#### YOUR GOAL:
Everything in the listing below must be set down again exactly, apart from the pictures.

#### DATA IN THIS EXERCISE:
↓
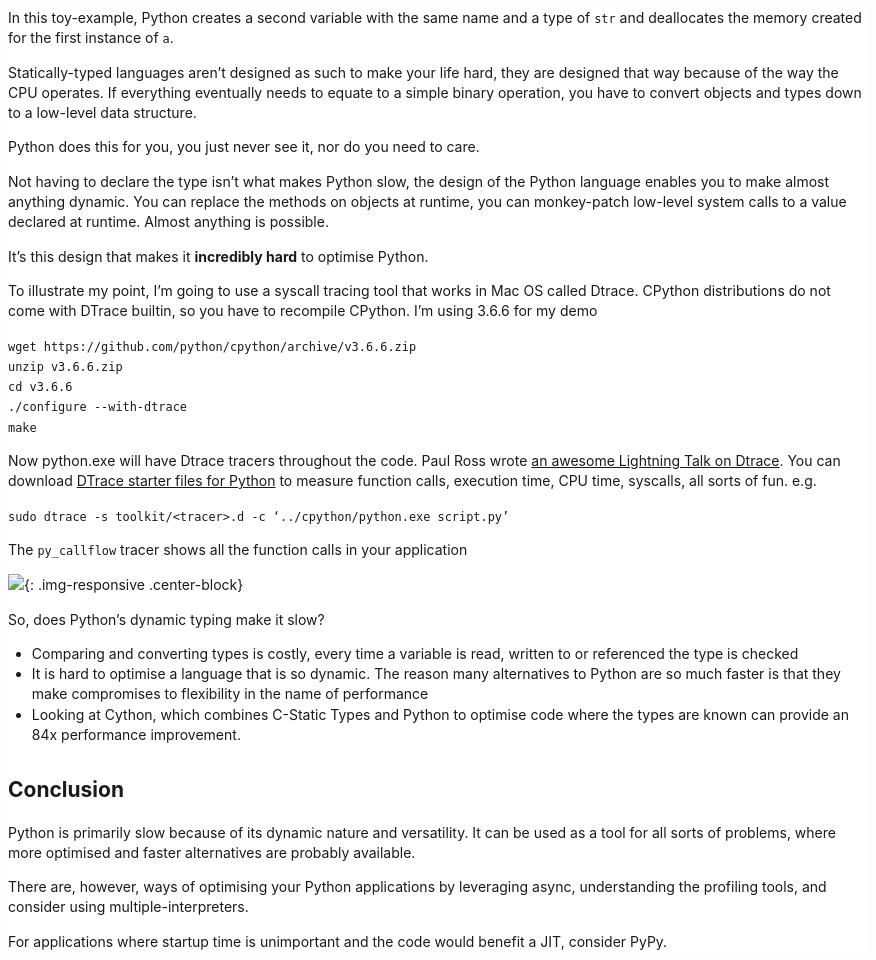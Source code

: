 In this toy-example, Python creates a second variable with the same name and a type of `str` and deallocates the memory created for the first instance of `a`.

Statically-typed languages aren’t designed as such to make your life hard, they are designed that way because of the way the CPU operates. If everything eventually needs to equate to a simple binary operation, you have to convert objects and types down to a low-level data structure.

Python does this for you, you just never see it, nor do you need to care.

Not having to declare the type isn’t what makes Python slow, the design of the Python language enables you to make almost anything dynamic. You can replace the methods on objects at runtime, you can monkey-patch low-level system calls to a value declared at runtime. Almost anything is possible.

It’s this design that makes it __incredibly hard__ to optimise Python.

To illustrate my point, I’m going to use a syscall tracing tool that works in Mac OS called Dtrace. CPython distributions do not come with DTrace builtin, so you have to recompile CPython. I’m using 3.6.6 for my demo

```console
wget https://github.com/python/cpython/archive/v3.6.6.zip
unzip v3.6.6.zip
cd v3.6.6
./configure --with-dtrace
make
```

Now python.exe will have Dtrace tracers throughout the code. Paul Ross wrote [an awesome Lightning Talk on Dtrace](https://github.com/paulross/dtrace-py#the-lightning-talk). You can download [DTrace starter files for Python](https://github.com/paulross/dtrace-py/tree/master/toolkit) to measure function calls, execution time, CPU time, syscalls, all sorts of fun. e.g.

`sudo dtrace -s toolkit/<tracer>.d -c ‘../cpython/python.exe script.py’`

The `py_callflow` tracer shows all the function calls in your application

![](/img/posts/dtrace.gif){: .img-responsive .center-block}

So, does Python’s dynamic typing make it slow?

* Comparing and converting types is costly, every time a variable is read, written to or referenced the type is checked
* It is hard to optimise a language that is so dynamic. The reason many alternatives to Python are so much faster is that they make compromises to flexibility in the name of performance
* Looking at Cython, which combines C-Static Types and Python to optimise code where the types are known can provide an 84x performance improvement.

## Conclusion

Python is primarily slow because of its dynamic nature and versatility. It can be used as a tool for all sorts of problems, where more optimised and faster alternatives are probably available.

There are, however, ways of optimising your Python applications by leveraging async, understanding the profiling tools, and consider using multiple-interpreters.

For applications where startup time is unimportant and the code would benefit a JIT, consider PyPy.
↑
#### SOLVED PROBLEM:
Source code

: In this toy-example, Python creates a second variable with the same name and a type of `str` and deallocates the memory created for the first instance of `a`.

Statically-typed languages aren’t designed as such to make your life hard, they are designed that way because of the way the CPU operates. If everything eventually needs to equate to a simple binary operation, you have to convert objects and types down to a low-level data structure.

Python does this for you, you just never see it, nor do you need to care.

Not having to declare the type isn’t what makes Python slow, the design of the Python language enables you to make almost anything dynamic. You can replace the methods on objects at runtime, you can monkey-patch low-level system calls to a value declared at runtime. Almost anything is possible.

It’s this design that makes it __incredibly hard__ to optimise Python.

To illustrate my point, I’m going to use a syscall tracing tool that works in Mac OS called Dtrace. CPython distributions do not come with DTrace builtin, so you have to recompile CPython. I’m using 3.6.6 for my demo

```console
wget https://github.com/python/cpython/archive/v3.6.6.zip
unzip v3.6.6.zip
cd v3.6.6
./configure --with-dtrace
make
```

Now python.exe will have Dtrace tracers throughout the code. Paul Ross wrote [an awesome Lightning Talk on Dtrace](https://github.com/paulross/dtrace-py#the-lightning-talk). You can download [DTrace starter files for Python](https://github.com/paulross/dtrace-py/tree/master/toolkit) to measure function calls, execution time, CPU time, syscalls, all sorts of fun. e.g.

`sudo dtrace -s toolkit/<tracer>.d -c ‘../cpython/python.exe script.py’`

The `py_callflow` tracer shows all the function calls in your application

![](/img/posts/dtrace.gif){: .img-responsive .center-block}

So, does Python’s dynamic typing make it slow?

* Comparing and converting types is costly, every time a variable is read, written to or referenced the type is checked
* It is hard to optimise a language that is so dynamic. The reason many alternatives to Python are so much faster is that they make compromises to flexibility in the name of performance
* Looking at Cython, which combines C-Static Types and Python to optimise code where the types are known can provide an 84x performance improvement.

## Conclusion

Python is primarily slow because of its dynamic nature and versatility. It can be used as a tool for all sorts of problems, where more optimised and faster alternatives are probably available.

There are, however, ways of optimising your Python applications by leveraging async, understanding the profiling tools, and consider using multiple-interpreters.

For applications where startup time is unimportant and the code would benefit a JIT, consider PyPy.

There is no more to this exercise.